● **Task to carry out**: Please print each entry below exactly as it stands, but without any pictures.

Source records
= Beginning of Section =

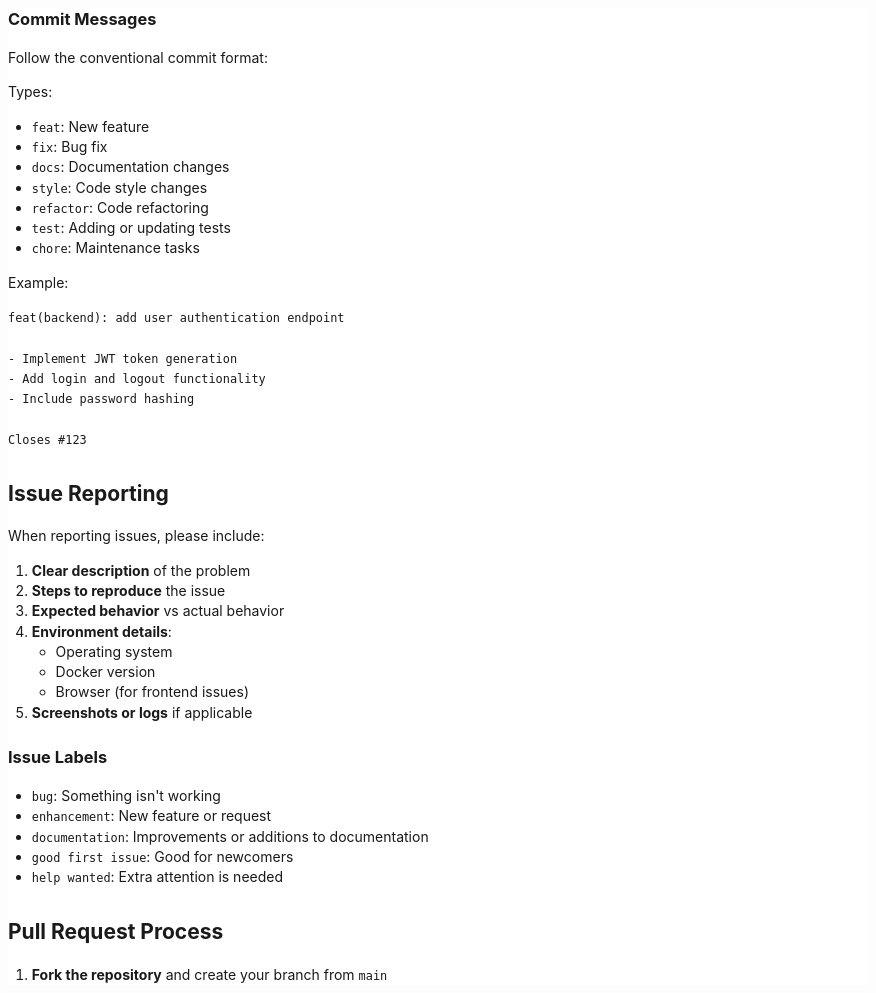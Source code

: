 ### Commit Messages

Follow the conventional commit format:

```

```

Types:

- `feat`: New feature
- `fix`: Bug fix
- `docs`: Documentation changes
- `style`: Code style changes
- `refactor`: Code refactoring
- `test`: Adding or updating tests
- `chore`: Maintenance tasks

Example:

```
feat(backend): add user authentication endpoint

- Implement JWT token generation
- Add login and logout functionality
- Include password hashing

Closes #123
```

## Issue Reporting

When reporting issues, please include:

1. **Clear description** of the problem
2. **Steps to reproduce** the issue
3. **Expected behavior** vs actual behavior
4. **Environment details**:
   - Operating system
   - Docker version
   - Browser (for frontend issues)
5. **Screenshots or logs** if applicable

### Issue Labels

- `bug`: Something isn't working
- `enhancement`: New feature or request
- `documentation`: Improvements or additions to documentation
- `good first issue`: Good for newcomers
- `help wanted`: Extra attention is needed

## Pull Request Process

1. **Fork the repository** and create your branch from `main`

= End of Section =

● **Result of this task**:
Source code

: ### Commit Messages

Follow the conventional commit format:

```

```

Types:

- `feat`: New feature
- `fix`: Bug fix
- `docs`: Documentation changes
- `style`: Code style changes
- `refactor`: Code refactoring
- `test`: Adding or updating tests
- `chore`: Maintenance tasks

Example:

```
feat(backend): add user authentication endpoint

- Implement JWT token generation
- Add login and logout functionality
- Include password hashing

Closes #123
```

## Issue Reporting

When reporting issues, please include:

1. **Clear description** of the problem
2. **Steps to reproduce** the issue
3. **Expected behavior** vs actual behavior
4. **Environment details**:
   - Operating system
   - Docker version
   - Browser (for frontend issues)
5. **Screenshots or logs** if applicable

### Issue Labels

- `bug`: Something isn't working
- `enhancement`: New feature or request
- `documentation`: Improvements or additions to documentation
- `good first issue`: Good for newcomers
- `help wanted`: Extra attention is needed

## Pull Request Process

1. **Fork the repository** and create your branch from `main`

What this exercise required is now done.